<前編のあらすじ>

華恵さん(仮名、56歳)は会社員の夫・聡さん(仮名、58歳)を突然の病気で失いました。世帯年収が激減したことで生活への不安に襲われていた華恵さんでしたが、年金事務所で遺族厚生年金と65歳以降の年金の受給見込み額を聞き、「1人で生活することになるけど、これなら何とかやっていける」と安心しました。

しかし、窓口の職員から「では、これから受給できるこの遺族厚生年金ですが、今日ここで請求すると受給できるようになります。そのまま請求するということでよろしいですか?」と聞かれ、「なぜ、こんなことを聞くのかな?」と不思議に感じます。
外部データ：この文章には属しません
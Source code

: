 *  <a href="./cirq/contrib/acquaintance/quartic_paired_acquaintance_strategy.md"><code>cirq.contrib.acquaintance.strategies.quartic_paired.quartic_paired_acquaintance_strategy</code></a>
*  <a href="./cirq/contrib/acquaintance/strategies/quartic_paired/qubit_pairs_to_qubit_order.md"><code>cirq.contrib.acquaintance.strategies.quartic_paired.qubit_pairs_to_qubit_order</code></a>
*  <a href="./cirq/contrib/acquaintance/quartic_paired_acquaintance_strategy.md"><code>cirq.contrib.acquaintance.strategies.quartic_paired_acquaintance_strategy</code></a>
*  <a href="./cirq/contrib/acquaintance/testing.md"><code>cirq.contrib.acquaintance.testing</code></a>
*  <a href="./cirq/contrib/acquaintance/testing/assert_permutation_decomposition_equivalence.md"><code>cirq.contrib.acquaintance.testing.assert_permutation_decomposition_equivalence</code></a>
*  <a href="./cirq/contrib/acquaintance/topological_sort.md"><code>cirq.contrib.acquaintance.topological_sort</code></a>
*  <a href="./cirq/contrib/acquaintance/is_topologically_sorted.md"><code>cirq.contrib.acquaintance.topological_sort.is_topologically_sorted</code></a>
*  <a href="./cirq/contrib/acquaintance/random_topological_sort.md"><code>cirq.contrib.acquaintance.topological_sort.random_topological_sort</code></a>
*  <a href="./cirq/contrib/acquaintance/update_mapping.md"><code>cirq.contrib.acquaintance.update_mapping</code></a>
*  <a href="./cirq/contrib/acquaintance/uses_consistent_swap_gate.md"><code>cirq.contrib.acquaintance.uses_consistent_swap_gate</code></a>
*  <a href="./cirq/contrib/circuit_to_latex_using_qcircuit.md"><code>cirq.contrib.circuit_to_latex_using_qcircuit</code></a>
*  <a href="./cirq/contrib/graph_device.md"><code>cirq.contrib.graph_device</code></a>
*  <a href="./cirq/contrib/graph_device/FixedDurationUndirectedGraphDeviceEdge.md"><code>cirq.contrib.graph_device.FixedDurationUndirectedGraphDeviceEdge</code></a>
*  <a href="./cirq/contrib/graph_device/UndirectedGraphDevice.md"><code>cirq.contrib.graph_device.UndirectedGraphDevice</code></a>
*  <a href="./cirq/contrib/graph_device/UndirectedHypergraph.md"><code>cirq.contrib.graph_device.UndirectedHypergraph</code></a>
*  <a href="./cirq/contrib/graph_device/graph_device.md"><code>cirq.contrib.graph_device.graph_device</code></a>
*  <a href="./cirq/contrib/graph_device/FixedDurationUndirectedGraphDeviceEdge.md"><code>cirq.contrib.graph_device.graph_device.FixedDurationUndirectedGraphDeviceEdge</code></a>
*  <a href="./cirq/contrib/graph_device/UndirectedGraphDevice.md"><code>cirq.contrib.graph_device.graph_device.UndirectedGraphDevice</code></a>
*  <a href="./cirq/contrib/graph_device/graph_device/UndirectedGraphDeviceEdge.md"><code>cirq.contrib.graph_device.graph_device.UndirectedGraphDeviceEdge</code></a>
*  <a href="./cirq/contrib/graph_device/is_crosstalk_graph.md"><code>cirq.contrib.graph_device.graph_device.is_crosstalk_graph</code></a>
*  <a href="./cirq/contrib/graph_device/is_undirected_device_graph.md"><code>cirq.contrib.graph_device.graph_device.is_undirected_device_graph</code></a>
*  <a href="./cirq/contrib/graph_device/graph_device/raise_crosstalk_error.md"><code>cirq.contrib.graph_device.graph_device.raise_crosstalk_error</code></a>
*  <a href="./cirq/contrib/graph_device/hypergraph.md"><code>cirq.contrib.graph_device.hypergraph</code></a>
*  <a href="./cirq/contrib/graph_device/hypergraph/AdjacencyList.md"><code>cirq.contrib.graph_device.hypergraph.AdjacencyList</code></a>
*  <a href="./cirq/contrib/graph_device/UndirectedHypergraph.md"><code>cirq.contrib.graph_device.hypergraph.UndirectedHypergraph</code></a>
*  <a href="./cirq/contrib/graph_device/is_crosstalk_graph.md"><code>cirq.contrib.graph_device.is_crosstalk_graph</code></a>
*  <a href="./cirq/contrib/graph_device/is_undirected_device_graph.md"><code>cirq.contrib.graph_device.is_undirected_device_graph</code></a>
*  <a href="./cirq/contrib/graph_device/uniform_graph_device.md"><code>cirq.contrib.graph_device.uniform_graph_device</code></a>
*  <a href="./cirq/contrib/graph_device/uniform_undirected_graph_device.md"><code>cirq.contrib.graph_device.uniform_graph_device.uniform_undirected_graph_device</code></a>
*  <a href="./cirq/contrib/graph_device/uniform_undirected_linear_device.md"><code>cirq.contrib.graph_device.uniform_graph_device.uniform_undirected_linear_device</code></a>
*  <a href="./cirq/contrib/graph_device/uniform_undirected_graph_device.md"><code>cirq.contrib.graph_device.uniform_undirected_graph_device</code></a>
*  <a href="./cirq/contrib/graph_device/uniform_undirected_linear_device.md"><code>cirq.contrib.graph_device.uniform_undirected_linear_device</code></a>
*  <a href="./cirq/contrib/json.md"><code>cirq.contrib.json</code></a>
●前編:【年収1000万円の夫を亡くした56歳妻「なぜこんなことを聞くの?」遺族厚生年金請求時に抱いた“意思確認”への疑問】

遺族年金請求が将来の繰下げ受給に与える影響とは?

65歳から受給可能な老齢年金(老齢基礎年金・老齢厚生年金)には繰下げ受給制度があります。受給の開始を65歳より後に遅らせ、受給額を増額させる制度となり、1カ月の繰下げで0.7%増額され、最大10年・75歳まで繰下げをすれば84%の増額ができることになります。遺族厚生年金の受給権がある人は現行制度上、老齢基礎年金、老齢厚生年金いずれも繰下げ受給することができません。しかし、2028年4月より遺族厚生年金の受給権のある人も老齢基礎年金や老齢厚生金について繰下げができるようになります。

改正はまだ先という中で、華恵さんはこのままでいくと65歳も引き続き遺族厚生年金の受給権者になりますが、改正された後に65歳になることから、将来、老齢基礎年金と老齢厚生年金の繰下げ受給が可能になります。ただし、そのうち老齢厚生年金の繰下げについては遺族厚生年金の請求をしていないことが条件となっています。

もし、今回、遺族厚生年金を請求しなければ、つまりその受給をしなければ、将来華恵さんは老齢厚生年金の繰下げができます。遺族厚生年金をそのまま請求して65歳以降も受給し続けると、老齢厚生年金は繰下げできず、老齢基礎年金しか繰下げができません。